VP: Your story Benedicta is told through an unusual and inventive structure of an artist’s resume. I’m curious how you landed on that as a way to show not just the career of the artist, but the arc of his life, especially in relation to other historical artists. 

Joyce Hinnefeld, photo by Jim HauserCr.jpg

 JH: I know that when I began writing “Benedicta” I was thinking a lot about autobiography, and particularly about what seemed to me at the time (and continues to seem to me, if I’m honest) a gendered assumption about women writers and artists: that their work is almost always some kind of reworking of autobiography, of their own lived experiences—while the work of men is more expansively imaginative, and creative.

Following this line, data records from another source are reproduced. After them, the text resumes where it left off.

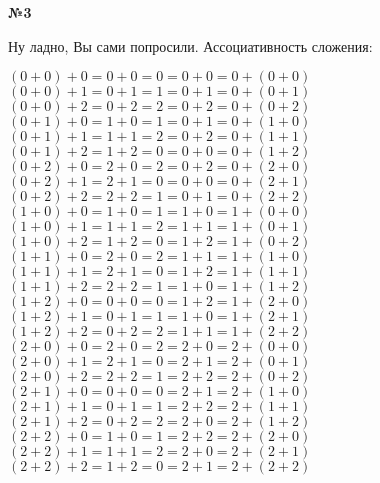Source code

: \documentclass{article}
\newenvironment{task}{\begin{center}\fontsize{14}{14}\selectfont\bf}{\rm\fontsize{12}{12}\selectfont\end{center}}
\begin{document}
	\vspace{10px}
	\begin{task} 
		№3
	\end{task}
	Ну ладно, Вы сами попросили. Ассоциативность сложения: \\
	\begin{center}
		$(0 + 0) + 0 = 0 + 0 = 0 = 0 + 0 = 0 + (0 + 0)$ \\
		$(0 + 0) + 1 = 0 + 1 = 1 = 0 + 1 = 0 + (0 + 1)$ \\
		$(0 + 0) + 2 = 0 + 2 = 2 = 0 + 2 = 0 + (0 + 2)$ \\
		$(0 + 1) + 0 = 1 + 0 = 1 = 0 + 1 = 0 + (1 + 0)$ \\
		$(0 + 1) + 1 = 1 + 1 = 2 = 0 + 2 = 0 + (1 + 1)$ \\
		$(0 + 1) + 2 = 1 + 2 = 0 = 0 + 0 = 0 + (1 + 2)$ \\
		$(0 + 2) + 0 = 2 + 0 = 2 = 0 + 2 = 0 + (2 + 0)$ \\
		$(0 + 2) + 1 = 2 + 1 = 0 = 0 + 0 = 0 + (2 + 1)$ \\
		$(0 + 2) + 2 = 2 + 2 = 1 = 0 + 1 = 0 + (2 + 2)$ \\
		$(1 + 0) + 0 = 1 + 0 = 1 = 1 + 0 = 1 + (0 + 0)$ \\
		$(1 + 0) + 1 = 1 + 1 = 2 = 1 + 1 = 1 + (0 + 1)$ \\
		$(1 + 0) + 2 = 1 + 2 = 0 = 1 + 2 = 1 + (0 + 2)$ \\
		$(1 + 1) + 0 = 2 + 0 = 2 = 1 + 1 = 1 + (1 + 0)$ \\
		$(1 + 1) + 1 = 2 + 1 = 0 = 1 + 2 = 1 + (1 + 1)$ \\
		$(1 + 1) + 2 = 2 + 2 = 1 = 1 + 0 = 1 + (1 + 2)$ \\
		$(1 + 2) + 0 = 0 + 0 = 0 = 1 + 2 = 1 + (2 + 0)$ \\
		$(1 + 2) + 1 = 0 + 1 = 1 = 1 + 0 = 1 + (2 + 1)$ \\
		$(1 + 2) + 2 = 0 + 2 = 2 = 1 + 1 = 1 + (2 + 2)$ \\
		$(2 + 0) + 0 = 2 + 0 = 2 = 2 + 0 = 2 + (0 + 0)$ \\
		$(2 + 0) + 1 = 2 + 1 = 0 = 2 + 1 = 2 + (0 + 1)$ \\
		$(2 + 0) + 2 = 2 + 2 = 1 = 2 + 2 = 2 + (0 + 2)$ \\
		$(2 + 1) + 0 = 0 + 0 = 0 = 2 + 1 = 2 + (1 + 0)$ \\
		$(2 + 1) + 1 = 0 + 1 = 1 = 2 + 2 = 2 + (1 + 1)$ \\
		$(2 + 1) + 2 = 0 + 2 = 2 = 2 + 0 = 2 + (1 + 2)$ \\
		$(2 + 2) + 0 = 1 + 0 = 1 = 2 + 2 = 2 + (2 + 0)$ \\
		$(2 + 2) + 1 = 1 + 1 = 2 = 2 + 0 = 2 + (2 + 1)$ \\
		$(2 + 2) + 2 = 1 + 2 = 0 = 2 + 1 = 2 + (2 + 2)$ \\
	\end{center}
\end{document}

I think it’s interesting that there is (or perhaps was) almost a kind of shame in the idea that art could emerge from lived experience, particularly in an age of such fascination with memoir (and now, also, with autofiction—and so maybe this is less true now). I wanted to explore a male artist who resists the call for autobiography in the creation of his artist’s resume, and who seeks an alternative way of understanding artists and their subject matter by drawing on the ideas of certain male artists from the past (Thomas Eakins, Walter Sickert, Ben Shahn). But then ends up, despite himself, revealing lots of details about his younger life, and how those lived experiences clearly shaped his art.

VP: I enjoyed the range of behavior in your characters. In A Better Law of Gravity, one character is manic and wildly unpredictable; in Everglades City, the main character ends up making strange and unwise choices; and in Polymorphous, a daughter only comes to vaguely understand her deceased mother’s unexpected behavior from the past. People are not what they seem and the boundaries for their actions are pretty wide open. Can you talk about how your characters’ unpredictability unfolds?

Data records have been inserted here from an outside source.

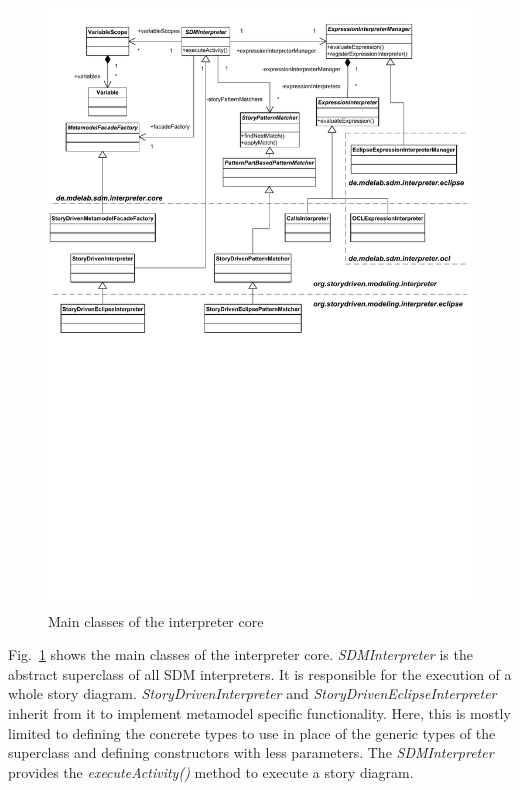 \begin{figure}[htb]
  \centering
  \includegraphics[width=1.0\columnwidth]{./figures/interpreter_core.pdf}
  \caption{Main classes of the interpreter core}
  \label{fig:sdm_interpreter}
\end{figure}

Fig.~\ref{fig:sdm_interpreter} shows the main classes of the interpreter core. \emph{SDMInterpreter} is the abstract superclass of all SDM interpreters. It is responsible for the execution of a whole story diagram. \emph{StoryDrivenInterpreter} and \emph{StoryDrivenEclipseInterpreter} inherit from it to implement metamodel specific functionality. Here, this is mostly limited to defining the concrete types to use in place of the generic types of the superclass and defining constructors with less parameters. The \emph{SDMInterpreter} provides the \emph{executeActivity()} method to execute a story diagram.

 JH: I’m sure you feel as I do, Ginny, that the only characters I’m able to stay with, for the duration of a short story (and certainly for a novel) are the ones who surprise me, who reveal hidden reserves—maybe of strength, maybe of desperation. When I read “A Better Law of Gravity,” which is a story I wrote long ago, now, I feel a rush of happiness in seeing FJ’s discovery of her own strength, despite the depressive funk she’s been steeped in for quite a while. Though I was playfully attempting to imagine the character of Frankie from Carson McCullers’ The Member of the Wedding several years after the time of the novel in writing that story, I feel like I also wrote it for all the young college students I’ve taught through the years—battling all their sadness and doubts and, these days, their profound anxiety, every day, in order to get up in the morning, show up, and do their work. When you keep on doing that—and also, as I try to remind my students, when you remain open to the possibilities afforded by taking risks (as FJ does in climbing into the car with her sister-in-law Janice)—there’s no telling what might happen. What remarkable things you might accomplish, what gifts you might offer to those around you.

VP: You are the author of another collection of stories (Tell Me Everything, which won the prestigious Bread Loaf Bakeless Prize), and two novels. How does the writing of short stories differ from novel-writing? Do you do them in tandem, or at different times? How do you know when a story is better suited to be told as a full-length book or as a shorter work of fiction?

 JH: I’m not sure I do know when a story is better suited for one form or the other; I feel like I’ve spent a lot of time, over the past ten years or so, struggling with that very question. I have two novel manuscripts from those years that haven’t quite worked yet, and it’s possible this has to do with form; one, for instance, should perhaps be three interconnected novellas—and I suppose that if I’m honest, I’d have to say that I’ve resisted that realization out of an awareness that the publishing world is more interested in novels than in shorter forms. I haven’t typically worked on short stories and novels in tandem; I’ve more typically worked on stories during periods when I wasn’t actively engaged in work on a novel. Right now, though, I’m pretty steeped in a series of linked short stories, and I’m enjoying the way that form allows for the satisfactions of writing both short and long fictional works. We’ll see how that goes!